Cape Girardeau Police Department public information officer Darin Hickey demonstrates the department’s automated license plate recognition technology Thursday. The department has one car equipped with three license plate reading cameras. The cameras capture images of motorists’ license plates and the make and model of their vehicles.
(Laura Simon) [Order this photo]
A specially equipped patrol cruiser on the streets of Cape Girardeau has the city's police department taking a step forward in using technology to solve crimes. But in some places where it's been used, the new gadget has led to concerns about degrading civil liberties.

For the last seven months, a police car with a group of high-speed cameras attached to its roof captures photographs of nearly every vehicle and its license plate along a traveled route. The photographs appear in an instant on a laptop computer inside the car. Each vehicle's license plate number is sent into a national database that only law enforcement can access, along with the time and location the plate was recorded. The computer system sounds an alarm within seconds if the plate is tagged in the database as belonging to someone with an active warrant or felony criminal history, if the car or plates are suspected stolen or if the plate number is part of an active investigation or Amber Alert. In the last month, the department has scanned more than 27,000 license plates using its automatic plate number recognition technology system.
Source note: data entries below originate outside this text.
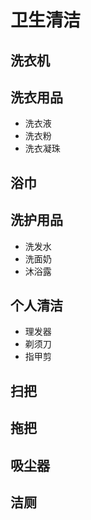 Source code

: # 卫生清洁

## 洗衣机

## 洗衣用品

* 洗衣液
* 洗衣粉
* 洗衣凝珠

## 浴巾

## 洗护用品

* 洗发水
* 洗面奶
* 沐浴露

## 个人清洁

* 理发器
* 剃须刀
* 指甲剪

## 扫把

## 拖把

## 吸尘器

## 洁厕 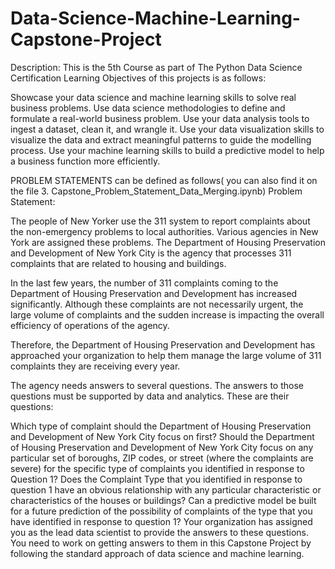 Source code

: # Data-Science-Machine-Learning-Capstone-Project
Description: This is the 5th Course as part of The Python Data Science Certification
Learning Objectives of this projects is as follows:

Showcase your data science and machine learning skills to solve real business problems.
Use data science methodologies to define and formulate a real-world business problem.
Use your data analysis tools to ingest a dataset, clean it, and wrangle it.
Use your data visualization skills to visualize the data and extract meaningful patterns to guide the modelling process.
Use your machine learning skills to build a predictive model to help a business function more efficiently.

PROBLEM STATEMENTS can be defined as follows( you can also find it on the file 3. Capstone_Problem_Statement_Data_Merging.ipynb)
Problem Statement:

The people of New Yorker use the 311 system to report complaints about the non-emergency problems to local authorities. Various agencies in New York are assigned these problems. The Department of Housing Preservation and Development of New York City is the agency that processes 311 complaints that are related to housing and buildings.

In the last few years, the number of 311 complaints coming to the Department of Housing Preservation and Development has increased significantly. Although these complaints are not necessarily urgent, the large volume of complaints and the sudden increase is impacting the overall efficiency of operations of the agency.

Therefore, the Department of Housing Preservation and Development has approached your organization to help them manage the large volume of 311 complaints they are receiving every year.

The agency needs answers to several questions. The answers to those questions must be supported by data and analytics. These are their  questions:

Which type of complaint should the Department of Housing Preservation and Development of New York City focus on first?
Should the Department of Housing Preservation and Development of New York City focus on any particular set of boroughs, ZIP codes, or street (where the complaints are severe) for the specific type of complaints you identified in response to Question 1?
Does the Complaint Type that you identified in response to question 1 have an obvious relationship with any particular characteristic or characteristics of the houses or buildings?
Can a predictive model be built for a future prediction of the possibility of complaints of the type that you have identified in response to question 1?
Your organization has assigned you as the lead data scientist to provide the answers to these questions. You need to work on getting answers to them in this Capstone Project by following the standard approach of data science and machine learning.
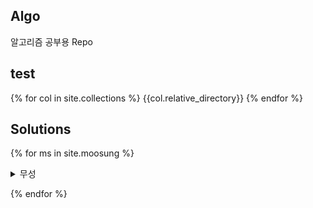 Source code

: ## Algo
알고리즘 공부용 Repo

## test
{% for col in site.collections %}
  {{col.relative_directory}}
{% endfor %}

## Solutions
{% for ms in site.moosung %}
<details>
      <summary>
      무성      
      </summary>
      {{ms.name}}
</details>

{% endfor %}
"Investigatively, it can help us in a way like no other," said patrolman Darin Hickey, the department's public information officer.

Cape Girardeau police have used the system in more than 15 cases that led to arrests. The system also has been used as an aide to identify potential suspects and witnesses in the investigation of a Dec. 16 deadly shooting at The Spot nightclub on South Sprigg Street.
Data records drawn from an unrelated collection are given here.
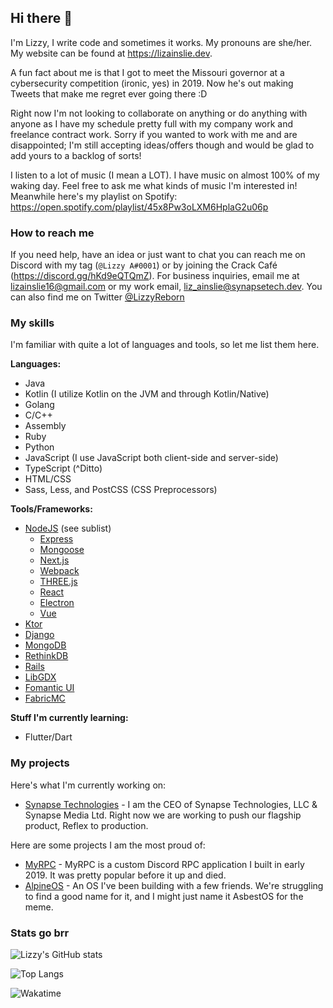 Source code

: ## Hi there 👋
I'm Lizzy, I write code and sometimes it works. My pronouns are she/her. My website can be found at https://lizainslie.dev.

A fun fact about me is that I got to meet the Missouri governor at a cybersecurity competition (ironic, yes) in 2019. Now he's out making Tweets that make me regret ever going there :D

Right now I'm not looking to collaborate on anything or do anything with anyone as I have my schedule pretty full with my company work and freelance contract work. Sorry if you wanted to work with me and are disappointed; I'm still accepting ideas/offers though and would be glad to add yours to a backlog of sorts!

I listen to a lot of music (I mean a LOT). I have music on almost 100% of my waking day. Feel free to ask me what kinds of music I'm interested in! Meanwhile here's my playlist on Spotify: https://open.spotify.com/playlist/45x8Pw3oLXM6HplaG2u06p

### How to reach me
If you need help, have an idea or just want to chat you can reach me on Discord with my tag (`@Lizzy A#0001`) or by joining the Crack Café (https://discord.gg/hKd9eQTQmZ). For business inquiries, email me at [lizainslie16@gmail.com](mailto:lizainslie16@gmail.com) or my work email, [liz_ainslie@synapsetech.dev](mailto:liz_ainslie@synapsetech.dev). You can also find me on Twitter [@LizzyReborn](https://twitter.com/LizzyReborn)

### My skills
I'm familiar with quite a lot of languages and tools, so let me list them here.

**Languages:**

- Java
- Kotlin (I utilize Kotlin on the JVM and through Kotlin/Native)
- Golang
- C/C++
- Assembly
- Ruby
- Python
- JavaScript (I use JavaScript both client-side and server-side)
- TypeScript (^Ditto)
- HTML/CSS
- Sass, Less, and PostCSS (CSS Preprocessors)

**Tools/Frameworks:**

- [NodeJS](https://nodejs.org/) (see sublist)
  - [Express](https://expressjs.com/)
  - [Mongoose](https://mongoosejs.com/)
  - [Next.js](https://nextjs.org/)
  - [Webpack](https://webpack.js.org/)
  - [THREE.js](https://threejs.org/)
  - [React](https://reactjs.org/)
  - [Electron](https://www.electronjs.org/)
  - [Vue](https://vuejs.org/)
- [Ktor](https://ktor.io/)
- [Django](https://www.djangoproject.com/)
- [MongoDB](https://www.mongodb.com/)
- [RethinkDB](https://rethinkdb.com/)
- [Rails](https://rubyonrails.org/)
- [LibGDX](https://libgdx.com/)
- [Fomantic UI](https://fomantic-ui.com/)
- [FabricMC](https://fabricmc.net/)

**Stuff I'm currently learning:**

- Flutter/Dart

### My projects
Here's what I'm currently working on:

- [Synapse Technologies](https://synapsetech.dev/) - I am the CEO of Synapse Technologies, LLC & Synapse Media Ltd. Right now we are working to push our flagship product, Reflex to production.

Here are some projects I am the most proud of:

- [MyRPC](https://github.com/MyRPC/MyRPC) - MyRPC is a custom Discord RPC application I built in early 2019. It was pretty popular before it up and died.
- [AlpineOS](https://github.com/AlpineOS/AlpineOS) - An OS I've been building with a few friends. We're struggling to find a good name for it, and I might just name it AsbestOS for the meme.

### Stats go brr
![Lizzy's GitHub stats](https://github-readme-stats.vercel.app/api?username=LizAinslie)

![Top Langs](https://github-readme-stats.vercel.app/api/top-langs/?username=LizAinslie)

![Wakatime](https://github-readme-stats.vercel.app/api/wakatime?username=lizainslie16&layout=compact)

<!--
Here are some ideas to get you started:

- 🤔 I’m looking for help with ...
- 💬 Ask me about ...
-->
Interim police chief Roger Fields told the Cape Girardeau City Council on Friday during a retreat that a goal for the department is to have the patrol car in use on the street all the time, and when the technology can be used to assist other departments, all the better.
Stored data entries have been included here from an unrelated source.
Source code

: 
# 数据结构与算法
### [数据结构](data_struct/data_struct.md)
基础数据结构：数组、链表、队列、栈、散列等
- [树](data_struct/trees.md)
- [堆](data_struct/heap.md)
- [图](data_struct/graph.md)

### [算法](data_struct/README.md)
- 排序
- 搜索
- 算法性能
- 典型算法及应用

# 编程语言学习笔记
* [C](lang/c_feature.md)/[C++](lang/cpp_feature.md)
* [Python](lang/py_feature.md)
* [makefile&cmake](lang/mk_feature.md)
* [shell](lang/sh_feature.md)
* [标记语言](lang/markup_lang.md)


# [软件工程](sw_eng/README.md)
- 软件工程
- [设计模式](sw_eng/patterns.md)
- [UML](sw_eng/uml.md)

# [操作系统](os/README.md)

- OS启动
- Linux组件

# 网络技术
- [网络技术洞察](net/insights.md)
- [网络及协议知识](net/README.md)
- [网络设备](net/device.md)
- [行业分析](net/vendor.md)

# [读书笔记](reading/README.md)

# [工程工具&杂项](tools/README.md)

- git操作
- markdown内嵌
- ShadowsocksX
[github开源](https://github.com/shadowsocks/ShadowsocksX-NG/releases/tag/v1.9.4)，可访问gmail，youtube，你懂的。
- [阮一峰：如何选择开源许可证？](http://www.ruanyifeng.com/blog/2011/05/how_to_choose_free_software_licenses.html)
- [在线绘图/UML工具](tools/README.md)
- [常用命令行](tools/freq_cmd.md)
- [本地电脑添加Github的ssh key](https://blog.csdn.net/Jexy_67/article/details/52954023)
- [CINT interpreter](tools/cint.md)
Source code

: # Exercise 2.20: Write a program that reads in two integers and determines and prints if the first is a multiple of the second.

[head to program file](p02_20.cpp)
One of three license plate reader cameras attached to a Cape Girardeau Police Department patrol car.
(Laura Simon)
As an example, the system was used in October when a 5-year-old girl was abducted in Poplar Bluff, Mo. Police had a potential suspect and his license plate number, but no idea of his location. He was believed to be on the move. The cruiser with the system was placed on Interstate 55 in hopes the suspect's vehicle would be picked up if it passed.

Reports of thefts from local businesses and gas from convenience stories also have been compiled with the system, according to Hickey, and suspects have been identified and arrested.

A grant from the Missouri Police Chiefs Association bought the equipment last year and sent it into the hands of law enforcement in cities such as Cape Girardeau, Springfield, St. Charles and Joplin.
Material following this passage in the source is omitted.